I love ‘off-cuts’ of meats such as short ribs, ox-tails and hanger steaks because I feel that they tend to be really flavorful yet cheaper than their more tender counterparts. (Unfortunately, the rising popularity and ‘coolness’ of nose-to-tail is starting to drive the prices of some of these parts up.) What makes them tricky though is the misconception that they are hard to cook. Yeah, chances are you can’t just throw it into a foreman and expect a good result but that doesn’t make it hard.

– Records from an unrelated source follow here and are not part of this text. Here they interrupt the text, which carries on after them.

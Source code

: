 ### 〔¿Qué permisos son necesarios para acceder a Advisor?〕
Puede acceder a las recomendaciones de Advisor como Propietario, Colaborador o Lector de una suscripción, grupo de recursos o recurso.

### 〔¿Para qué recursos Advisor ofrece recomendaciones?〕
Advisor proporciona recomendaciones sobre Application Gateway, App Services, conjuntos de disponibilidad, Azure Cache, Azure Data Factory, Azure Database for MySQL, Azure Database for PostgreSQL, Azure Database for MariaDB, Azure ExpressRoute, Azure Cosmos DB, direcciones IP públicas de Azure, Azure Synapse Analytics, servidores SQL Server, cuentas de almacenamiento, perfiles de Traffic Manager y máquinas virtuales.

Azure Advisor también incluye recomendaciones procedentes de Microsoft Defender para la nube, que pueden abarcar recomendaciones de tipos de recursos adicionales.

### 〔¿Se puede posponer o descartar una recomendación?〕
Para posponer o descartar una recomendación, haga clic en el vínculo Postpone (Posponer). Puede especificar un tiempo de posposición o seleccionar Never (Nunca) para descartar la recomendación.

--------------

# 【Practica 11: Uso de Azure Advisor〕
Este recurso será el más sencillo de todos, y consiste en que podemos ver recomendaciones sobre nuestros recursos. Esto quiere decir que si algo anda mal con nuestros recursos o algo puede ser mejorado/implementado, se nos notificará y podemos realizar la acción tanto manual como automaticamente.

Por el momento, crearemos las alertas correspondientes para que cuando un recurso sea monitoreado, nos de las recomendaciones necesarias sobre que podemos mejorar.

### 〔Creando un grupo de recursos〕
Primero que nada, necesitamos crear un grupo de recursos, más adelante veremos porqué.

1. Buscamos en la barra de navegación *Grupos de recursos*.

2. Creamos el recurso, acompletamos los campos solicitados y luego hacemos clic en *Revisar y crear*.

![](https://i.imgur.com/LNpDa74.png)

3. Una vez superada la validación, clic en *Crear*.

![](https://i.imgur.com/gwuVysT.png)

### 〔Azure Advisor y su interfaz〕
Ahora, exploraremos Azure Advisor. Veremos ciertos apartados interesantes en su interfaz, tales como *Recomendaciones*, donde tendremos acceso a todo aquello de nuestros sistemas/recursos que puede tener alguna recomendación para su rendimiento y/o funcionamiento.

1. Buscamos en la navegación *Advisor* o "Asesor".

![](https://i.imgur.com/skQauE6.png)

And so I chanced upon this concept of preparing a short-rib very simply by just seasoning it with salt, pepper and onion powder before dumping it into a crock pot. This was counter-intuitive to me. I’ve always been taught to brown your meats before stewing to add flavor the final product. Wouldn’t simply leaving the meat in a crock pot give you a grey and dull tasting mess?
But unlike caramelization, browning meat involves the interaction (Maillard reaction) of more than just sugar molecules but proteins (amino acids) as well. Unlike caramelization, you don’t necessarily need a specific strike temperature for the reaction to occur. Low moisture helps with the reaction as well. (It is also influenced by the pH level. I’m no scientist so I won’t go too deep into detail.) So technically, you could cook it low and slow in little moisture and still achieve a similar browning effect.

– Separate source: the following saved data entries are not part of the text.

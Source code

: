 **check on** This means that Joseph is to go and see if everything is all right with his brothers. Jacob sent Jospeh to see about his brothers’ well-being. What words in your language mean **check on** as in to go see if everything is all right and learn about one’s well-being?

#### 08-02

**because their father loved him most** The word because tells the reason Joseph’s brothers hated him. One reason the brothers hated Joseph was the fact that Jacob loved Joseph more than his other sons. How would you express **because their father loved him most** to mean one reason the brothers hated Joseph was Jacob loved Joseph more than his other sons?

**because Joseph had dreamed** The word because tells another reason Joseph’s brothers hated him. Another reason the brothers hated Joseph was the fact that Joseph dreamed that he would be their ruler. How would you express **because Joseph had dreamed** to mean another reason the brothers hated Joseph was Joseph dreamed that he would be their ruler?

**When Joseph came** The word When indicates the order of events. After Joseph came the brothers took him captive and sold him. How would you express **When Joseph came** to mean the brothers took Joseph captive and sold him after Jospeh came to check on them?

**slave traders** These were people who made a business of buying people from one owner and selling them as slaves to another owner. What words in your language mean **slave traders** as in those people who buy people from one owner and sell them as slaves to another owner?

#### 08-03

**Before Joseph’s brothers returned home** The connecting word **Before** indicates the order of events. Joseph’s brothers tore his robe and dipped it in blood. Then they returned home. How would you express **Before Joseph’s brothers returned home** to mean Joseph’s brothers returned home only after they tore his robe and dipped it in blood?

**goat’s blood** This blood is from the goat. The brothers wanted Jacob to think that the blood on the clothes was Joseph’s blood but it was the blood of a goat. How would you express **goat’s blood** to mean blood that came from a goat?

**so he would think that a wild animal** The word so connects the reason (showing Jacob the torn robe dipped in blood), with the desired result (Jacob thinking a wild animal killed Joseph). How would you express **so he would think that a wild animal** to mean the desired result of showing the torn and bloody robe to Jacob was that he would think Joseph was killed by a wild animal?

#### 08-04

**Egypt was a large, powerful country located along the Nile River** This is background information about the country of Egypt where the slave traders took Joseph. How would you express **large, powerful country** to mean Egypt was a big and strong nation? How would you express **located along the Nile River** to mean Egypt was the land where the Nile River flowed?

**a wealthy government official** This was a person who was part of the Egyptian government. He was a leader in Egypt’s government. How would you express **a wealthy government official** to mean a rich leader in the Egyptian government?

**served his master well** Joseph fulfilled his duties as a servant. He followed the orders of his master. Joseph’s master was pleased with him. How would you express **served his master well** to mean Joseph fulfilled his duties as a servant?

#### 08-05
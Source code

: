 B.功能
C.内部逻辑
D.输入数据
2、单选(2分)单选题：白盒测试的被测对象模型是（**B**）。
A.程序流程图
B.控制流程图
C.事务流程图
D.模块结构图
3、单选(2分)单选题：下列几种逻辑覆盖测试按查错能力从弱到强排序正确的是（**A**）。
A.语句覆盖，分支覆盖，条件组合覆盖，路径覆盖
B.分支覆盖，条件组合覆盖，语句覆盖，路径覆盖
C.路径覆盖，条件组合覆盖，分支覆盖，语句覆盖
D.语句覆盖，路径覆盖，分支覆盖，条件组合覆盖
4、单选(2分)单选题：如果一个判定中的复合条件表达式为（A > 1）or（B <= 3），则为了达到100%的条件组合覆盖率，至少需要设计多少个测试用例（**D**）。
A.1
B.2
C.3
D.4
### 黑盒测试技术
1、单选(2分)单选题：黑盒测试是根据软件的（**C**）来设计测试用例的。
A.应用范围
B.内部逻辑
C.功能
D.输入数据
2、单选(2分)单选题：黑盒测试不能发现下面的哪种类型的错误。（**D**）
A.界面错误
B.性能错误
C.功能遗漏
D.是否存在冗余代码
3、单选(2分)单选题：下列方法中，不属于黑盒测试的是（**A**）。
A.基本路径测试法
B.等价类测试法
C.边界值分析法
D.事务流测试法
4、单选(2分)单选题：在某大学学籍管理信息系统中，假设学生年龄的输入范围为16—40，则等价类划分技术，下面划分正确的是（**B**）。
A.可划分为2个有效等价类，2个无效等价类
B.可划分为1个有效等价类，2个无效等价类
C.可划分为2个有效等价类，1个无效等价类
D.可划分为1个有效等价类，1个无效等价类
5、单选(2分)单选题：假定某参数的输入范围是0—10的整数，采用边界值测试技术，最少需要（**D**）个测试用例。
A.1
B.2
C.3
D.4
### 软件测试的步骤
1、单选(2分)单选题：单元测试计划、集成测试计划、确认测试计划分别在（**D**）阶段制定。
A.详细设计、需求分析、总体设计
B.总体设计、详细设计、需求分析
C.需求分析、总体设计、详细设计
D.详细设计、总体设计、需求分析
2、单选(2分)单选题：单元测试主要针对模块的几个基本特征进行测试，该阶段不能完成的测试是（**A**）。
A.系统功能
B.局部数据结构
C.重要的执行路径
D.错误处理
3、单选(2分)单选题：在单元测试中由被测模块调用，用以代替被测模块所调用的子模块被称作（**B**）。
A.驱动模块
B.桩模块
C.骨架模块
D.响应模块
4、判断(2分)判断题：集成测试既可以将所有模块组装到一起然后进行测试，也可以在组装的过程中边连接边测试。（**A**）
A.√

And that is what I was achieved here. After a good 8 hours, the ribs were indeed soft, tender on the inside and brown on the outside. The collagen and fat within meat prevented the meat from being overly dry but honestly it wasn’t THAT moist. Also, taste wise, something was missing. There was too much of a ‘low note’ to this dish. It tasted one dimensional to an extent. Kind of like a water-soaked beef jerky.
In an attempt to spike things up, I skimmed the fat from the leftover juices and deglazed the fond (brown stuff stuck to the pot) with a tiny bit of sweet vermouth. Then I added drippings from a smoked chicken dish I made a few days ago. That made things a little more interesting.
Overall, I would say the dish was ok, but not anything to write home about. The sauce did it for me but there was something up with the meat. I’m still intrigued by this method of low and slow cooking and this is definitely something that I’m going to keep experimenting with. We’ll see what transpires.